Maybe Subea 7 are looking to retire some older tonnage later on and the easiest way to get over a difficult discussion with the banks was to kick the problem into touch? But at some point the discussion will have to come and I would have thought the banks auditors would have forced it now because in a default situation the value of the vessel is very clear: about USD 43m on a standard capitalised valuation framework. Convincing the auditor that in 36 months you will get a 6x uplift in the day rate when the market forecast is for negligible growth and stable supply strikes me as unlikely in the extreme.

The amount of offshore work may have hit its bottom level and some good contracts are being awarded, but as Eidesvik reminded us today more restructurings are coming, Solutions like this which simply push the eventual reduction in asset values further into the distance will only ensure continued weak profitability for vessel owners (and banks).

Shell and Bourbon: a tale of two cities

“In short,” said Sydney, “this is a desperate time, when desperate games are played for desperate stakes.” 

A Tale of Two Cities

Despite oil prices remaining above US$50 a barrel during the 1st quarter of 2017, activity is yet to recover in the Shallow water offshore and Deepwater offshore sectors”

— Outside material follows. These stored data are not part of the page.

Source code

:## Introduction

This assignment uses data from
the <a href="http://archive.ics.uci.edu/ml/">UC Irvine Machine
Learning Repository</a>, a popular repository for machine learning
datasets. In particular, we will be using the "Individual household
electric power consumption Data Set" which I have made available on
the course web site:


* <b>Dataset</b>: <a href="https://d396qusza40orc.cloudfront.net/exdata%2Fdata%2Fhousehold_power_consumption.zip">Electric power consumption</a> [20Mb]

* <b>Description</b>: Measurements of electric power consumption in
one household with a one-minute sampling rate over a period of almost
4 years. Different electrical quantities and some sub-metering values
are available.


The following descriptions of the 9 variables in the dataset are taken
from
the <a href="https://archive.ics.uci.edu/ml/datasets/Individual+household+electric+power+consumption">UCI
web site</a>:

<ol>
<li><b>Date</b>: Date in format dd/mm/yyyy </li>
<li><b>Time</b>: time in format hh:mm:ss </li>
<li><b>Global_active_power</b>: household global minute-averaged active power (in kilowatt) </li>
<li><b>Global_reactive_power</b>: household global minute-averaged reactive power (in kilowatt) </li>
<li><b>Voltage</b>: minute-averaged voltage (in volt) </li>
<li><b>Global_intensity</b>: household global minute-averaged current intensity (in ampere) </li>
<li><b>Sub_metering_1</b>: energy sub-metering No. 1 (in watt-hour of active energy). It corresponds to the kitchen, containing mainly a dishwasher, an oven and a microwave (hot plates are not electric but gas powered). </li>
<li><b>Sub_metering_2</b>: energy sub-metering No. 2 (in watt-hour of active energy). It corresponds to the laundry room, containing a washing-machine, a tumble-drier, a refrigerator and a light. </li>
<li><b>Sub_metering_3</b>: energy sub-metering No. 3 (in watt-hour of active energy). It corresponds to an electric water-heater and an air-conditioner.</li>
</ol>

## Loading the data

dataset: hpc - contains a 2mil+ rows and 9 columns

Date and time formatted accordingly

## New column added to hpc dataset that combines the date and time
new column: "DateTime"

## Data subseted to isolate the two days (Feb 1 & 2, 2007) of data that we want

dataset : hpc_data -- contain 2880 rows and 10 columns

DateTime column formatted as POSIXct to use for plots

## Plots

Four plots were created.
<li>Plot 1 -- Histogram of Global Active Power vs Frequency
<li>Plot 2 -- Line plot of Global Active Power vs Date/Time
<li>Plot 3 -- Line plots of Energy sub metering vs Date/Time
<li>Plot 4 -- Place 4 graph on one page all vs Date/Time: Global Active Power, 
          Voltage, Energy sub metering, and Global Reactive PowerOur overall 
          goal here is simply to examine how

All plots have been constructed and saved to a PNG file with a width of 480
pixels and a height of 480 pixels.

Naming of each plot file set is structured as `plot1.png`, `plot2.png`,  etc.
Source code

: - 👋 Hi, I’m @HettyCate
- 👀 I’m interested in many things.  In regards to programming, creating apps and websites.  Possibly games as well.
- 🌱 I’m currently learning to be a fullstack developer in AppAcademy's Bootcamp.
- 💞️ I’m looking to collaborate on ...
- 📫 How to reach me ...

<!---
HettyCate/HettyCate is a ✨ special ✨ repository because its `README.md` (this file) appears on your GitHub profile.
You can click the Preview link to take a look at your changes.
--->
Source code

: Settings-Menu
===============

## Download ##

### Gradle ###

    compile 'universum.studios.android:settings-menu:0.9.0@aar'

Jacques de Chateauvieux, Chairman and Chief Executive Officer of BOURBON Corporation.

I am absolutely not going to turn this blog into one that goes through the financial results every quarter (and even less so one that follows the oil price), but I do think now is an interesting time because on a volume basis they make up a large percentage of the total offshore CapEx so their spending plans are important. The most important forward number the contracting community needs to focus on is backlog, for the simple reason that in volume terms it drives the number of days utilisation. Shell reported today as did Bourbon, and I believe that they support the view I have taken here and here with BP: we are looking at a structural change in the offshore contracting industry and the likelihood of a supply crunch saviour is unlikely at best.

The massive supply crunch that the IEA forecasts doesn’t appear to be showing up in the physical market (with oil down nearly 5% today although I believe daily prices are a close to a random variable) or the futures market. This IEA forecast is starting to look chimerical:

Global oil supply may struggle to match demand after 2020, when the pinch of a two-year decline in investment in new production could leave spare capacity at a 14-year low and send prices sharply higher, the International Energy Agency said on Monday.

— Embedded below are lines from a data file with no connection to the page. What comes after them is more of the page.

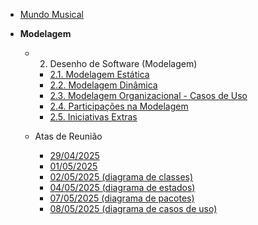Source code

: - [Mundo Musical](/)

- **Modelagem**
  - 2. Desenho de Software (Modelagem)
    - [2.1. Modelagem Estática](/Modelagem/2.1.ModelagemEstatica.md)
    - [2.2. Modelagem Dinâmica](/Modelagem/2.2.ModelagemDinamica.md)
    - [2.3. Modelagem Organizacional - Casos de Uso](/Modelagem/2.3.ModelagemOrganizacionalCasosDeUso.md)
    - [2.4. Participações na Modelagem](/Modelagem/2.4.ParticipacoesModelagem.md)
    - [2.5. Iniciativas Extras](/Modelagem/2.5.IniciativasExtras.md)

  - Atas de Reunião
    - [29/04/2025](/Modelagem/Reunioes/ata01.md)
    - [01/05/2025](/Modelagem/Reunioes/ata02.md)
    - [02/05/2025 (diagrama de classes)](/Modelagem/Reunioes/ataClasses.md)
    - [04/05/2025 (diagrama de estados)](/Modelagem/Reunioes/ataEstados.md)
    - [07/05/2025 (diagrama de pacotes)](/Modelagem/Reunioes/ataPacotes.md)
    - [08/05/2025 (diagrama de casos de uso)](/Modelagem/Reunioes/ataCaso_de_Uso.md)

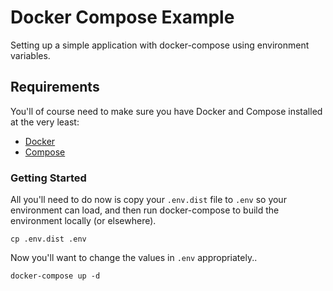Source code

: # Docker Compose Example

Setting up a simple application with docker-compose using environment variables.

## Requirements

You'll of course need to make sure you have Docker and Compose installed at the very least:

* [Docker](https://docs.docker.com/install/)
* [Compose](https://docs.docker.com/compose/install/)

### Getting Started

All you'll need to do now is copy your `.env.dist` file to `.env` so your environment can load, and then run docker-compose to build the environment locally (or elsewhere).

    cp .env.dist .env

Now you'll want to change the values in `.env` appropriately..

    docker-compose up -d


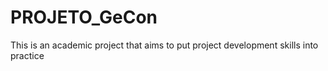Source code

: # PROJETO_GeCon
This is an academic project that aims to put project development skills into practice
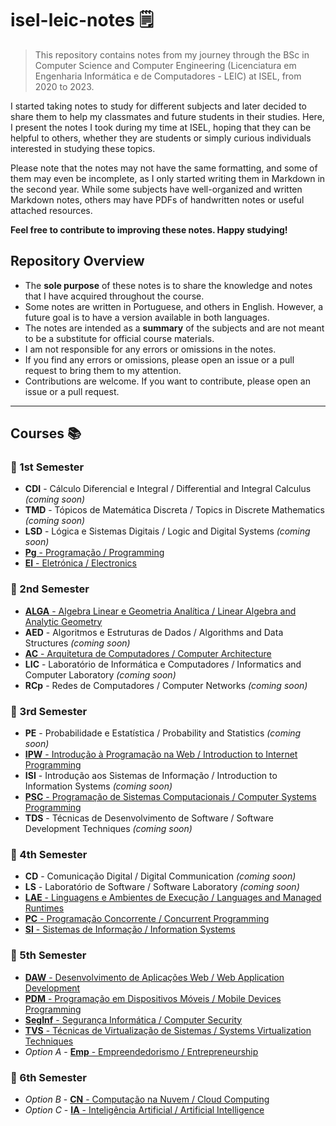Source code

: # isel-leic-notes 🗒️

> This repository contains notes from my journey through the BSc in Computer Science and Computer Engineering (Licenciatura em Engenharia Informática e de Computadores - LEIC) at ISEL, from 2020 to 2023.

I started taking notes to study for different subjects and later decided to share them to help my classmates and future students in their studies. Here, I present the notes I took during my time at ISEL, hoping that they can be helpful to others, whether they are students or simply curious individuals interested in studying these topics.

Please note that the notes may not have the same formatting, and some of them may even be incomplete, as I only started writing them in Markdown in the second year. While some subjects have well-organized and written Markdown notes, others may have PDFs of handwritten notes or useful attached resources. 

**Feel free to contribute to improving these notes. Happy studying!**

## Repository Overview

* The **sole purpose** of these notes is to share the knowledge and notes that I have acquired throughout the course.
* Some notes are written in Portuguese, and others in English. However, a future goal is to have a version available in both languages.
* The notes are intended as a **summary** of the subjects and are not meant to be a substitute for official course materials.
* I am not responsible for any errors or omissions in the notes.
* If you find any errors or omissions, please open an issue or a pull request to bring them to my attention.
* Contributions are welcome. If you want to contribute, please open an issue or a pull request.

---

## Courses 📚

### 📆 1st Semester 

* **CDI** - Cálculo Diferencial e Integral / Differential and Integral Calculus _(coming soon)_
* **TMD** - Tópicos de Matemática Discreta / Topics in Discrete Mathematics _(coming soon)_
* **LSD** - Lógica e Sistemas Digitais / Logic and Digital Systems _(coming soon)_
* [**Pg** - Programação / Programming](./1st-semester/pg)
* [**El** - Eletrónica / Electronics](./1st-semester/e)

### 📆 2nd Semester 

* [**ALGA** - Algebra Linear e Geometria Analítica / Linear Algebra and Analytic Geometry](./2nd-semester/alga)
* **AED** - Algoritmos e Estruturas de Dados / Algorithms and Data Structures _(coming soon)_
* [**AC** - Arquitetura de Computadores / Computer Architecture](./2nd-semester/ac/)
* **LIC** - Laboratório de Informática e Computadores / Informatics and Computer Laboratory _(coming soon)_
* **RCp** - Redes de Computadores / Computer Networks _(coming soon)_

### 📆 3rd Semester 

* **PE** - Probabilidade e Estatística / Probability and Statistics _(coming soon)_
* [**IPW** - Introdução à Programação na Web / Introduction to Internet Programming](./3rd-semester/ipw)
* **ISI** - Introdução aos Sistemas de Informação / Introduction to Information Systems _(coming soon)_
* [**PSC** - Programação de Sistemas Computacionais / Computer Systems Programming](./3rd-semester/psc/)
* **TDS** - Técnicas de Desenvolvimento de Software / Software Development Techniques _(coming soon)_

### 📆 4th Semester

* **CD** - Comunicação Digital / Digital Communication _(coming soon)_
* **LS** - Laboratório de Software / Software Laboratory _(coming soon)_
* [**LAE** - Linguagens e Ambientes de Execução / Languages and Managed Runtimes](./4th-semester/lae)
* [**PC** - Programação Concorrente / Concurrent Programming](./4th-semester/pc)
* [**SI** - Sistemas de Informação / Information Systems](./4th-semester/si)

### 📆 5th Semester

* [**DAW** - Desenvolvimento de Aplicações Web / Web Application Development](./5th-semester/daw)
* [**PDM** - Programação em Dispositivos Móveis / Mobile Devices Programming](./5th-semester/pdm)
* [**SegInf** - Segurança Informática / Computer Security](./5th-semester/seginf)
* [**TVS** - Técnicas de Virtualização de Sistemas / Systems Virtualization Techniques](./5th-semester/tvs)
* _Option A_ - [**Emp** - Empreendedorismo / Entrepreneurship](./5th-semester/emp)

### 📆 6th Semester

* _Option B_ - [**CN** - Computação na Nuvem / Cloud Computing](./6th-semester/cn)
* _Option C_ - [**IA** - Inteligência Artificial / Artificial Intelligence](./6th-semester/ia)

Investors generally are not betting on a sharp rise in the price of crude oil any time soon, but the contraction in global spending in 2015 and 2016 and growing global demand means the world could well face a “supply crunch” if new projects are not soon given the go-ahead, the IEA said in its five-year “Oil 2017” market analysis and forecast report

Firstly the Shell numbers: unsurprisingly there was a massive growth in profit as the oil price went straight to the bootom line. Like BP its all about the CapEx and the dividends:

Shell Dividends

Despite a massive drop in earnings Shell sells stuff and borrows more to pay shareholders the same. And like BP it will massively cut back CapEx compared to historic periods:

Shell Capex.png

The cut from 2013 to 2016 is nigh on 50% for upstream, It is also worth looking at the drop in Europe. Yes, Shell sold a large proportion of the portfolio to Chryosoar, but from a market perspective it will take the new company some time to develop and execute its plans, and there is more chance than not that they take more time to develop as a new management team and shareholder base come to grips with the scale of what they have purchased and match their asset to their strategic plans. Some quick wins maybe, huge CapEx developments… Unlikely. For European contractors that is bad news.

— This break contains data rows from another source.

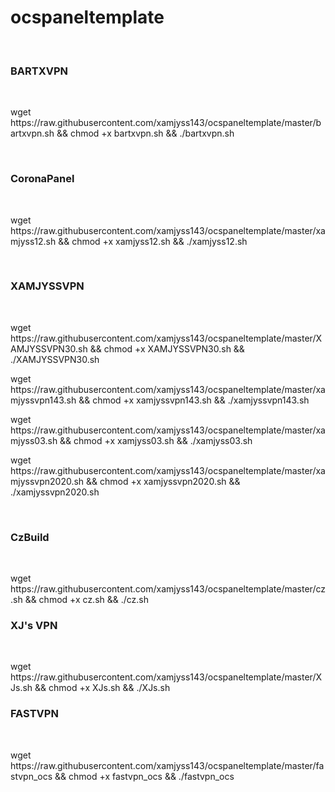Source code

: # ocspaneltemplate
</br>
<h3>BARTXVPN</h3>
</br>
<p> wget https://raw.githubusercontent.com/xamjyss143/ocspaneltemplate/master/bartxvpn.sh && chmod +x bartxvpn.sh && ./bartxvpn.sh </p>
</br>
<h3>CoronaPanel</h3>
</br>
<p> wget https://raw.githubusercontent.com/xamjyss143/ocspaneltemplate/master/xamjyss12.sh && chmod +x xamjyss12.sh && ./xamjyss12.sh </p>
</br>
<h3>XAMJYSSVPN</h3>
</br>
<p> wget https://raw.githubusercontent.com/xamjyss143/ocspaneltemplate/master/XAMJYSSVPN30.sh && chmod +x XAMJYSSVPN30.sh && ./XAMJYSSVPN30.sh </p>
<p> wget https://raw.githubusercontent.com/xamjyss143/ocspaneltemplate/master/xamjyssvpn143.sh && chmod +x xamjyssvpn143.sh && ./xamjyssvpn143.sh </p>
<p> wget https://raw.githubusercontent.com/xamjyss143/ocspaneltemplate/master/xamjyss03.sh && chmod +x xamjyss03.sh && ./xamjyss03.sh </p>
<p> wget https://raw.githubusercontent.com/xamjyss143/ocspaneltemplate/master/xamjyssvpn2020.sh && chmod +x xamjyssvpn2020.sh && ./xamjyssvpn2020.sh </p>
</br>
<h3>CzBuild</h3>
</br>
<p> wget https://raw.githubusercontent.com/xamjyss143/ocspaneltemplate/master/cz.sh && chmod +x cz.sh && ./cz.sh </p>

<h3>XJ's VPN</h3>
</br>
<p> wget https://raw.githubusercontent.com/xamjyss143/ocspaneltemplate/master/XJs.sh && chmod +x XJs.sh && ./XJs.sh </p>

<h3>FASTVPN</h3>
</br>
<p> wget https://raw.githubusercontent.com/xamjyss143/ocspaneltemplate/master/fastvpn_ocs && chmod +x fastvpn_ocs && ./fastvpn_ocs </p>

Shell also made plain in their strategy presentation last year that:

Capital investment will be in the range of $25-$30 billion each year to 2020, as we improve capital efficiency and ensure a more predictable development funnel for new projects. Investment for 2016 is expected to be $29 billion, excluding the purchase price of BG, some 35% lower than the pro-forma Shell-plus-BG level in 2014. In the prevailing low oil price environment we will continue to drive capital spending down towards the bottom end of this range; or even lower if needed. In a higher oil price future we intend to cap our spending at the top end of the range.

As I said I believe their shareholders have made clear the dividend is sacrosanct and the management get it. This is what economists call a time consistency issue, and in this case the incentive to keep the commitment is the same as the incentive to make the commitment. In other words, they are likely to keep this promise because everyone is incentivised just to take the money if oil prices suddenly shoot up.

Shell also noted geographically their commitment to deepwater:

Brazil and the Gulf of Mexico represent the best real estate in global deep water. We are developing competitive projects here based on this advantaged acreage. Shell’s deep-water production could double, to some 900 thousand barrels of oil equivalent per day (kboed) in 2020, compared with 450 kboed in 2015.

The fact is that operating costs are lower in these regions compared to the North Sea: e.g. PSV runs have lower spec vessels, cheaper fuel, cheaper crews, and lower CapEx. It’s all about driving unit production costs down now, just like a manufacturing business every process will be examined and reviewed and an attempt made to lower the cost.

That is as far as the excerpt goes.